Outro ponto relevante de se considerar é que os contextos são dinâmicos e se modificam na velocidade do tempo e das mudanças culturais, portanto, embora o próprio termo “Tradição” esteja associado à ideia de algo duradouro, aparentemente fixo ou próximo disso, não pode ser permanente e em hipótese alguma definitivo, caso contrário, não cumprirá o papel de ser a elaboração da igreja no decorrer dos tempos, para fins de compreensão da própria fé e animação da prática eclesial.

É necessária nova compreensão da importância da Tradição Teológica. É comum sempre se rejeitar o tradicional em função do novo, como se um excluísse necessariamente o outro. Mas, o novo que surge totalmente desvinculado das tradições construídas e deixadas como herança, corre sério risco de ser inconsistente e sem identidade. Além do mais, não é uma postura que cabe à contemporaneidade, que propõe revalorizar o antigo no conjunto do novo, agora com novas significações, gerando uma outra coisa, que não é, necessariamente, nem um e nem outro. Não estamos nos referindo a velhas tradições que incorporam o prefixo “neo” aos seus antigos nomes, mas continuam sendo velhos postulados e velhas posturas sob o disfarce de novidade.
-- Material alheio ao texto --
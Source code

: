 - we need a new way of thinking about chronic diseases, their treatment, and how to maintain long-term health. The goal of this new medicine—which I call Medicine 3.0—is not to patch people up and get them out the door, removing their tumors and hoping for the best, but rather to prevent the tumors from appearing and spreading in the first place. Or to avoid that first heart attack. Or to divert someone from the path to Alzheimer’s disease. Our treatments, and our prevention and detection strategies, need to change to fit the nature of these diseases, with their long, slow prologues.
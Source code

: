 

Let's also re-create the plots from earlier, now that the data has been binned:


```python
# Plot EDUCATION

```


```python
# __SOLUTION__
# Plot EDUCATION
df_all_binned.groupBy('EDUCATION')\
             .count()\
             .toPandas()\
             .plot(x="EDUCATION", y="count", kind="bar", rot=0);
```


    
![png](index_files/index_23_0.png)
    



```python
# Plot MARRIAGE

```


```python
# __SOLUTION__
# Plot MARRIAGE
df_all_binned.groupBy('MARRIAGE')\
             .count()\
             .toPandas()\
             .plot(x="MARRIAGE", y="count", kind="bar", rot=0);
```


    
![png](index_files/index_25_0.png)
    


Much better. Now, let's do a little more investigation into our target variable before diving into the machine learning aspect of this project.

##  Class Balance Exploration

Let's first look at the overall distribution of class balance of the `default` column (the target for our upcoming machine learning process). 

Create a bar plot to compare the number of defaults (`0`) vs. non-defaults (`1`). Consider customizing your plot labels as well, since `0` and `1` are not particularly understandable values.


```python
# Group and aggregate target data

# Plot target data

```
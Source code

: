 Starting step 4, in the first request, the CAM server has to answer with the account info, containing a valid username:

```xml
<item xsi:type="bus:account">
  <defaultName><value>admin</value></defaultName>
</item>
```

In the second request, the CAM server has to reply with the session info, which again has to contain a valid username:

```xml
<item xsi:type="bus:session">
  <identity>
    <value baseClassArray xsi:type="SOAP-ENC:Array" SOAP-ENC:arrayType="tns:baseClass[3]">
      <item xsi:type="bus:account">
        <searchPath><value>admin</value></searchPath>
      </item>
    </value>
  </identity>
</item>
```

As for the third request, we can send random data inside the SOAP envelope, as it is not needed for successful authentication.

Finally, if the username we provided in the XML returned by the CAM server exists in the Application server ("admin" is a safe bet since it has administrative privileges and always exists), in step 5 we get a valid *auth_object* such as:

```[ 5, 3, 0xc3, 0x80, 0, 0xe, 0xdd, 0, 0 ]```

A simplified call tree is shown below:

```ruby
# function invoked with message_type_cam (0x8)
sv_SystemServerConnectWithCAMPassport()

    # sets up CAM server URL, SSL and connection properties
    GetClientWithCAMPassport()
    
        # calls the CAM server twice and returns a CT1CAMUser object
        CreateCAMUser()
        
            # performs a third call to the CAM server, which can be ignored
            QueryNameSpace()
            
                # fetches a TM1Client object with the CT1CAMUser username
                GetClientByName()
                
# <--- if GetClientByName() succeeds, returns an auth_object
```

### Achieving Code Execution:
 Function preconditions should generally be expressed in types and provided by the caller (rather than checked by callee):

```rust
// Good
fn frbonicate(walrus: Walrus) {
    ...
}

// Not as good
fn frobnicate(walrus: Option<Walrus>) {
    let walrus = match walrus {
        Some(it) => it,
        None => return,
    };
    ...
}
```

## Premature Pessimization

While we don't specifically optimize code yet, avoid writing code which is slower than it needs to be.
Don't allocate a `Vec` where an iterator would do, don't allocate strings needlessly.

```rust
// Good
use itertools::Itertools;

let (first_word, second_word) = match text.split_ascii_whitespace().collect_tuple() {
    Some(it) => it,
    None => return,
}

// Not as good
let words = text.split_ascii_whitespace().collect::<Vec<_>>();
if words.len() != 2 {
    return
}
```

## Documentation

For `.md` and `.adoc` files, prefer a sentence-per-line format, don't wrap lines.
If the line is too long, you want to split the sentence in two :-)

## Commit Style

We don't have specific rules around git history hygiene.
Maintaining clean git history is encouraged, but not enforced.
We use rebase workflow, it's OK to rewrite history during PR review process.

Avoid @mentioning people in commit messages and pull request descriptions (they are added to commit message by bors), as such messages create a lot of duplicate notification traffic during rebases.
A Tradição cristã é fruto da própria elaboração hermenêutico-teológica da igreja ao longo da sua história e é legada de geração a geração. Por outro lado, uma concepção da Tradição que é insensível aos novos tempos e suas demandas, que se mostra hermética e portadora da verdade absoluta, como postulados a serem meramente apreendidos, não serve à Igreja por não cumprir o principal objetivo de todo esforço reflexivo a partir da fé: possibilitar à cada geração, à cada povo, a cada cultura, em cada tempo e lugar e a partir deles, o conhecimento sempre atual de Deus e sua ação constante na história.